Port Engineer Todd Cowles called this a temporary fix.
“You can spend 15 years fixing 100 piles a year only to have the ones you started with starting to fail. These are not 75-year solutions. These are 10- to 15-year solutions,” he said.
So the municipality of Anchorage and the engineering company CH2M Hill are designing possible long-term solutions, with the basic idea to use steel piles filled with reinforced concrete, KSKA reported (bit.ly/1wo4SOr) . If the steel corrodes in 20 years, the concrete remains.
Port managers also want to replace aging equipment and make the port better able to withstand earthquakes. And they want to redo two older terminals. They do not plan to add new berths.
Construction and demolition will change where companies off-load goods, Cowles said.

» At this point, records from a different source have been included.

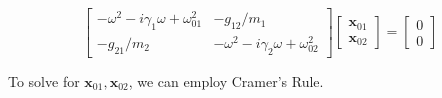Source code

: \documentclass[12pt]{article}
\begin{document}
\begin{equation} 
\begin{bmatrix}
-\omega^2 - i \gamma_1 \omega + \omega_{01}^2 & -g_{12}/m_1 \\ 
-g_{21}/m_2 & -\omega^2 - i \gamma_2 \omega + \omega_{02}^2
\end{bmatrix} 
\begin{bmatrix}
\textbf{x}_{01} \\ \textbf{x}_{02}
\end{bmatrix}
= 
\begin{bmatrix}
0 \\ 0
\end{bmatrix}
\end{equation}

To solve for $\textbf{x}_{01}, \textbf{x}_{02}$, we can employ Cramer's Rule. 








\end{document}
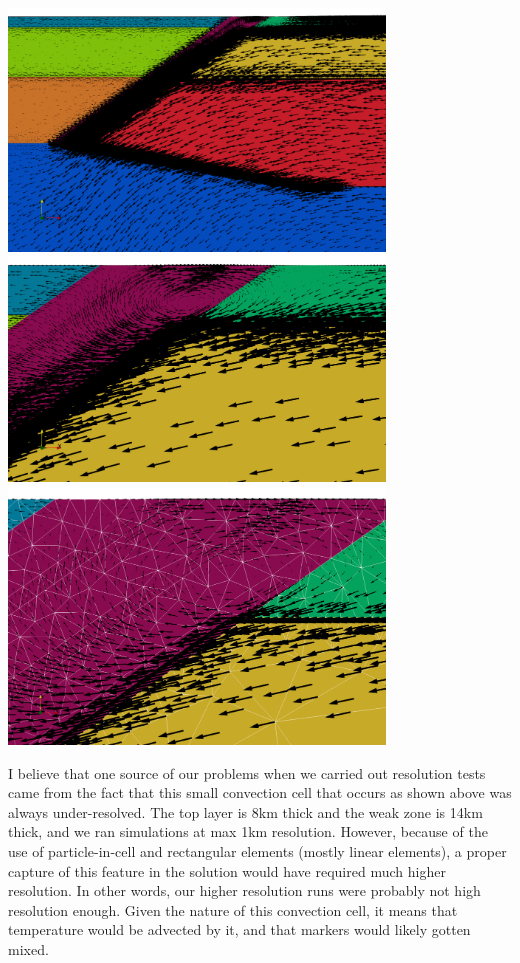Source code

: \newpage
\begin{center}
\includegraphics[width=10cm]{python_codes/fieldstone_62/results/vel2}\\
\includegraphics[width=10cm]{python_codes/fieldstone_62/results/vel3}\\
\includegraphics[width=10cm]{python_codes/fieldstone_62/results/vel4}
\end{center}

I believe that one source of our problems when we carried out resolution tests
came from the fact that this small convection cell that occurs as shown above was
always under-resolved. The top layer is 8km thick and the weak zone is 14km thick,
and we ran simulations at max 1km resolution. However, because of the use  
of particle-in-cell and rectangular elements (mostly linear elements), 
a proper capture of this feature in the solution would have required much higher 
resolution. In other words, our higher resolution runs were probably not high resolution enough.
Given the nature of this convection cell, it means that temperature would be advected by it, 
and that markers would likely gotten mixed. 




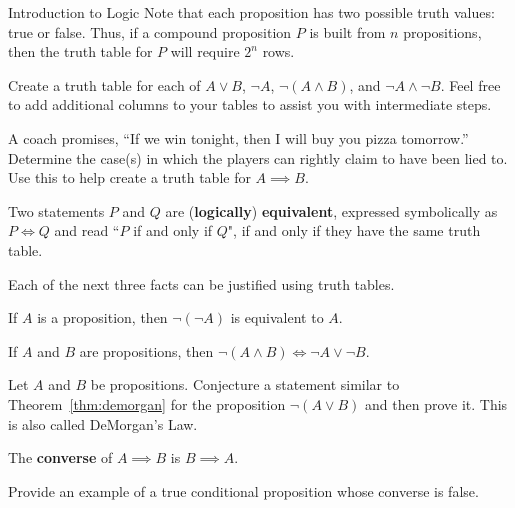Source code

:\begin{section}{Introduction to Logic}
Note that each proposition has two possible truth values: true or false. Thus, if a compound proposition $P$ is built from $n$ propositions, then the truth table for $P$ will require $2^n$ rows.

\begin{problem}
Create a truth table for each of $A \vee B$, $\neg A$, $\neg (A \wedge B)$, and $\neg A \wedge \neg B$.  Feel free to add additional columns to your tables to assist you with intermediate steps.
\end{problem}

\begin{problem}
A coach promises, ``If we win tonight, then I will buy you pizza tomorrow.''  Determine the case(s) in which the players can rightly claim to have been lied to. Use this to help create a truth table for $A \implies B$.
\end{problem}

\begin{definition}
Two statements $P$ and $Q$ are (\textbf{logically}) \textbf{equivalent}, expressed symbolically as $\boxed{P\iff Q}$ and read ``$P$ if and only if $Q$", if and only if they have the same truth table.
\end{definition}

Each of the next three facts can be justified using truth tables.

\begin{theorem}
If $A$ is a proposition, then $\neg(\neg A)$ is equivalent to $A$.
\end{theorem}

\begin{theorem}\label{thm:demorgan}
If $A$ and $B$ are propositions, then $\neg(A \wedge B) \iff \neg A \vee \neg B$.
\end{theorem}

\begin{problem}
Let $A$ and $B$ be propositions.  Conjecture a statement similar to Theorem~\ref{thm:demorgan} for the proposition $\neg(A\vee B)$ and then prove it. This is also called DeMorgan's Law.
\end{problem}

\begin{definition}\label{def:converse}
The \textbf{converse} of $A \implies B$ is $B \implies A$.
\end{definition}

\begin{problem}
Provide an example of a true conditional proposition whose converse is false.
\end{problem}


\end{section}
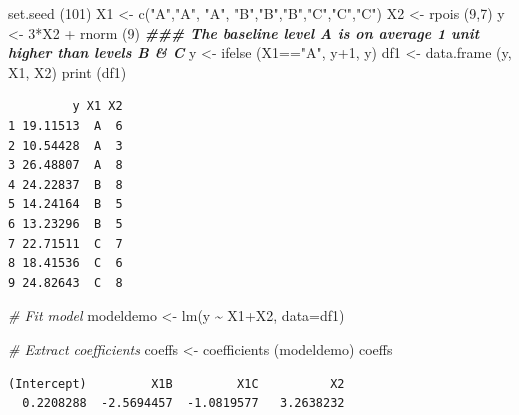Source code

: \documentclass[
  oneside]{krantz}
\newenvironment{Shaded}{\begin{snugshade}}{\end{snugshade}}
\newcommand{\AttributeTok}[1]{\textcolor[rgb]{0.77,0.63,0.00}{#1}}
\newcommand{\CommentTok}[1]{\textcolor[rgb]{0.56,0.35,0.01}{\textit{#1}}}
\newcommand{\DecValTok}[1]{\textcolor[rgb]{0.00,0.00,0.81}{#1}}
\newcommand{\DocumentationTok}[1]{\textcolor[rgb]{0.56,0.35,0.01}{\textbf{\textit{#1}}}}
\newcommand{\FunctionTok}[1]{\textcolor[rgb]{0.00,0.00,0.00}{#1}}
\newcommand{\NormalTok}[1]{#1}
\newcommand{\OtherTok}[1]{\textcolor[rgb]{0.56,0.35,0.01}{#1}}
\newcommand{\SpecialCharTok}[1]{\textcolor[rgb]{0.00,0.00,0.00}{#1}}
\newcommand{\StringTok}[1]{\textcolor[rgb]{0.31,0.60,0.02}{#1}}
\begin{document}
\begin{Shaded}
\begin{Highlighting}[]
\FunctionTok{set.seed}\NormalTok{ (}\DecValTok{101}\NormalTok{)}
\NormalTok{X1 }\OtherTok{\textless{}{-}} \FunctionTok{c}\NormalTok{(}\StringTok{"A"}\NormalTok{,}\StringTok{"A"}\NormalTok{, }\StringTok{"A"}\NormalTok{, }\StringTok{"B"}\NormalTok{,}\StringTok{"B"}\NormalTok{,}\StringTok{"B"}\NormalTok{,}\StringTok{"C"}\NormalTok{,}\StringTok{"C"}\NormalTok{,}\StringTok{"C"}\NormalTok{)}
\NormalTok{X2 }\OtherTok{\textless{}{-}} \FunctionTok{rpois}\NormalTok{ (}\DecValTok{9}\NormalTok{,}\DecValTok{7}\NormalTok{) }
\NormalTok{y }\OtherTok{\textless{}{-}} \DecValTok{3}\SpecialCharTok{*}\NormalTok{X2 }\SpecialCharTok{+} \FunctionTok{rnorm}\NormalTok{ (}\DecValTok{9}\NormalTok{)}
\DocumentationTok{\#\#\# The baseline level A is on average 1 unit higher than levels B \& C}
\NormalTok{y }\OtherTok{\textless{}{-}} \FunctionTok{ifelse}\NormalTok{ (X1}\SpecialCharTok{==}\StringTok{"A"}\NormalTok{, y}\SpecialCharTok{+}\DecValTok{1}\NormalTok{, y) }
\NormalTok{df1 }\OtherTok{\textless{}{-}} \FunctionTok{data.frame}\NormalTok{ (y, X1, X2)}
\FunctionTok{print}\NormalTok{ (df1)}
\end{Highlighting}
\end{Shaded}

\begin{verbatim}
         y X1 X2
1 19.11513  A  6
2 10.54428  A  3
3 26.48807  A  8
4 24.22837  B  8
5 14.24164  B  5
6 13.23296  B  5
7 22.71511  C  7
8 18.41536  C  6
9 24.82643  C  8
\end{verbatim}

\begin{Shaded}
\begin{Highlighting}[]
\CommentTok{\# Fit model }
\NormalTok{modeldemo }\OtherTok{\textless{}{-}} \FunctionTok{lm}\NormalTok{(y }\SpecialCharTok{\textasciitilde{}}\NormalTok{ X1}\SpecialCharTok{+}\NormalTok{X2, }\AttributeTok{data=}\NormalTok{df1)}

\CommentTok{\# Extract coefficients}
\NormalTok{coeffs }\OtherTok{\textless{}{-}} \FunctionTok{coefficients}\NormalTok{ (modeldemo)}
\NormalTok{coeffs}
\end{Highlighting}
\end{Shaded}

\begin{verbatim}
(Intercept)         X1B         X1C          X2 
  0.2208288  -2.5694457  -1.0819577   3.2638232 
\end{verbatim}
\end{document}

The project is a shift from the failed expansion that began in 2006 and resulted in more than $300 million in costs, unused materials and lawsuits.
“I think what we did better this time is really involve our primary stakeholders in kind of kicking the tires on the concept,” he said of the new approach.
Video: Canada’s Prince Rupert Port Sees Shipping Increase
Engineers, pilots and port users met late last month. Designs will be developed thoroughly enough to estimate their cost, placement and possible risks and presented to the municipality in November.
Each year, 4 million tons of goods pass through the port, a major gateway to Alaska, along with much of the cement and jet fuel used in the state.